• Task brief
As the answer, give a copy of each line below that includes the word "research".

(Stored entries)
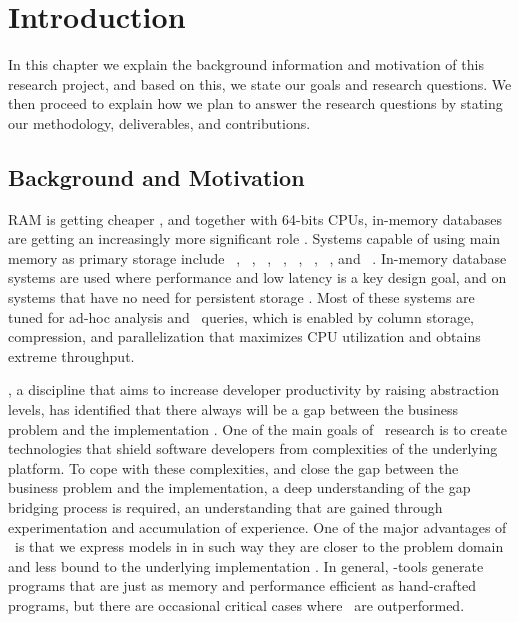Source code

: \chapter{Introduction}
\label{chap:introduction}
In this chapter we explain the background information and motivation of this research project, and based on this, we state our goals and research questions. We then proceed to explain how we plan to answer the research questions by stating our methodology, deliverables, and contributions.
\clearpage

\section{Background and Motivation}
\label{sec:Background and Motivation}
RAM is getting cheaper \cite{Exasol2014-xh}, and together with 64-bits CPUs, in-memory databases are getting an increasingly more significant role \cite{Delaney2014-ip}. Systems capable of using main memory as primary storage include \oracle~\cite{Lahiri2015-mz}, \saph~\cite{Farber2012-vh}, \gorilla~\cite{Pelkonen2015-ko}, \qlikview~\cite{Qlik2011-ef}, \tableau~\cite{Kamkolkar2015-iq}, \monetdb~\cite{Boncz2002-yj}, \blink~\cite{Barber2012-xt}, and \sapnw~\cite{Lemke2010-is}. In-memory database systems are used where performance and low latency is a key design goal, and on systems that have no need for persistent storage \cite{Zicari2012-is}. Most of these systems are tuned for ad-hoc analysis and \bi~queries, which is enabled by column storage, compression, and parallelization that maximizes CPU utilization and obtains extreme throughput.

\mde, a discipline that aims to increase developer productivity by raising abstraction levels, has identified that there always will be a gap between the business problem and the implementation \cite{France2007-ae}. One of the main goals of \mdd~research is to create technologies that shield software developers from complexities of the underlying platform. To cope with these complexities, and close the gap between the business problem and the implementation, a deep understanding of the gap bridging process is required, an understanding that are gained through experimentation and accumulation of experience. One of the major advantages of \mde~is that we express models in in such way they are closer to the problem domain and less bound to the underlying implementation \cite{Selic2003-qa}. In general, \mdd-tools generate programs that are just as memory and performance efficient as hand-crafted programs, but there are occasional critical cases where \mde~are outperformed.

• Written solution
In this chapter we explain the background information and motivation of this research project, and based on this, we state our goals and research questions. We then proceed to explain how we plan to answer the research questions by stating our methodology, deliverables, and contributions.
\mde, a discipline that aims to increase developer productivity by raising abstraction levels, has identified that there always will be a gap between the business problem and the implementation \cite{France2007-ae}. One of the main goals of \mdd~research is to create technologies that shield software developers from complexities of the underlying platform. To cope with these complexities, and close the gap between the business problem and the implementation, a deep understanding of the gap bridging process is required, an understanding that are gained through experimentation and accumulation of experience. One of the major advantages of \mde~is that we express models in in such way they are closer to the problem domain and less bound to the underlying implementation \cite{Selic2003-qa}. In general, \mdd-tools generate programs that are just as memory and performance efficient as hand-crafted programs, but there are occasional critical cases where \mde~are outperformed.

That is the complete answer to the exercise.